Si les derniers indicateurs des échanges extérieurs de l’Office des changes confirment une chose, c’est que la pandémie de Covid-19 est en train de sévèrement grever l’économie nationale.

Les publications traitant de l’économie nationale se suivent et se ressemblent. Après le Haut-Commissariat au plan (HCP) qui établissait dans la note d’information qu’il a publiée le 30 juin une croissance quasi nulle du produit intérieur brut (PIB) -0,1%, l’Office des changes (OC) prenait le lendemain le relais pour rapporter un autre méfait économique de la pandémie de Covid- 19, celui-là au niveau des échanges extérieurs.

Ainsi, l’institution dirigée par Hassan Boulaknadal a révélé, dans un document publié sur son site, que ces échanges ont accusé au cours des cinq premiers mois de l’année une forte baisse par rapport aux cinq premiers mois de l’année 2019, et ce aussi bien au plan des importations (-16,9%) que des exportations (-20,1%). Si l’on compare les mois de mars, d’avril et de mai, correspondant plus ou moins à la période de confinement décrétée au titre de l’état d’urgence sanitaire, aux trois mois les ayant précédés, ces taux sont même pires puisque l’OC les estime à -21,5% pour les importations et -31% pour les exportations.

On serait alors tenté de se satisfaire de la contraction que cela entraîne en ce qui s’agit du déficit commercial -de 12% en un an-, mais en même temps le taux de couverture, qui équivaut au rapport entre la valeur des exportations et celles des importations, a enregistré un recul de 2,3%. Pour ainsi dire, nulle part l’on ne s’en tire à bon compte. Le seul élément à vrai dire clément relevé par l’OC a trait à la facture énergétique, qui a été 28,8% moins coûteuse pour l’Etat marocain en raison des prix à la baisse du pétrole et qui pour rappel avait même connu, le 20 avril, leur plus bas historique à New York (-38,94 dollars le baril).

Mais du reste, l’office a confirmé les tendances mises en évidence le 19 mai à la Chambre des conseillers par le ministre de l’Economie et des Finances, Mohamed Benchaâboun, pour ce qui concerne l’automobile, l’aéronautique, l’électronique et l’électricité et le textile et le cuir: selon l’OC, ces secteurs ont respectivement perdu 39,4%, 14,6%, 7,4% et 33,8% de leurs recettes d’exportations.
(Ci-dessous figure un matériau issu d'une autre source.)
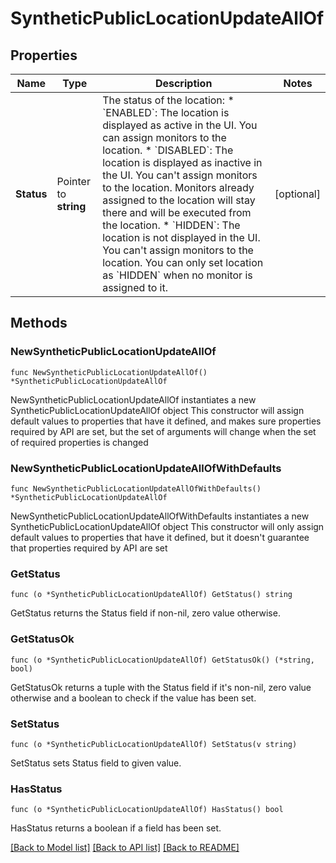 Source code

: # SyntheticPublicLocationUpdateAllOf

## Properties

Name | Type | Description | Notes
------------ | ------------- | ------------- | -------------
**Status** | Pointer to **string** | The status of the location:   * &#x60;ENABLED&#x60;: The location is displayed as active in the UI. You can assign monitors to the location.  * &#x60;DISABLED&#x60;: The location is displayed as inactive in the UI. You can&#39;t assign monitors to the location. Monitors already assigned to the location will stay there and will be executed from the location.  * &#x60;HIDDEN&#x60;: The location is not displayed in the UI. You can&#39;t assign monitors to the location. You can only set location as &#x60;HIDDEN&#x60; when no monitor is assigned to it. | [optional] 

## Methods

### NewSyntheticPublicLocationUpdateAllOf

`func NewSyntheticPublicLocationUpdateAllOf() *SyntheticPublicLocationUpdateAllOf`

NewSyntheticPublicLocationUpdateAllOf instantiates a new SyntheticPublicLocationUpdateAllOf object
This constructor will assign default values to properties that have it defined,
and makes sure properties required by API are set, but the set of arguments
will change when the set of required properties is changed

### NewSyntheticPublicLocationUpdateAllOfWithDefaults

`func NewSyntheticPublicLocationUpdateAllOfWithDefaults() *SyntheticPublicLocationUpdateAllOf`

NewSyntheticPublicLocationUpdateAllOfWithDefaults instantiates a new SyntheticPublicLocationUpdateAllOf object
This constructor will only assign default values to properties that have it defined,
but it doesn't guarantee that properties required by API are set

### GetStatus

`func (o *SyntheticPublicLocationUpdateAllOf) GetStatus() string`

GetStatus returns the Status field if non-nil, zero value otherwise.

### GetStatusOk

`func (o *SyntheticPublicLocationUpdateAllOf) GetStatusOk() (*string, bool)`

GetStatusOk returns a tuple with the Status field if it's non-nil, zero value otherwise
and a boolean to check if the value has been set.

### SetStatus

`func (o *SyntheticPublicLocationUpdateAllOf) SetStatus(v string)`

SetStatus sets Status field to given value.

### HasStatus

`func (o *SyntheticPublicLocationUpdateAllOf) HasStatus() bool`

HasStatus returns a boolean if a field has been set.


[[Back to Model list]](../README.md#documentation-for-models) [[Back to API list]](../README.md#documentation-for-api-endpoints) [[Back to README]](../README.md)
On peut aussi y ajouter l’agriculture et l’agro-alimentaire (-6,3%) et les phosphates et dérivés (-1,6%). Mais l’OC a surtout mis l’accent, dans son document, sur les voyages, qui ont vu leur rentrées se réduire de 24,2%.

Dans ce sillage, la balance des échanges de service, si elle a su maintenir un excédent -de 28,714 millions de dirhams (MDH)-, il n’en reste pas moins que sa valeur a été tronquée de 16,3%, dans la mesure où cet excédent avait représenté 34,309 MDH pour la même période en 2019. Enfin, les Marocains résidant à l’étranger (MRE) ont envoyé, cette année, 12,4% moins d’argent, de même que les investissements directs étrangers (IDE) ont chuté de 15,9%. Le moins que l’on puisse dire est que l’économie nationale n’a pas intérêt à ce que cette situation dure.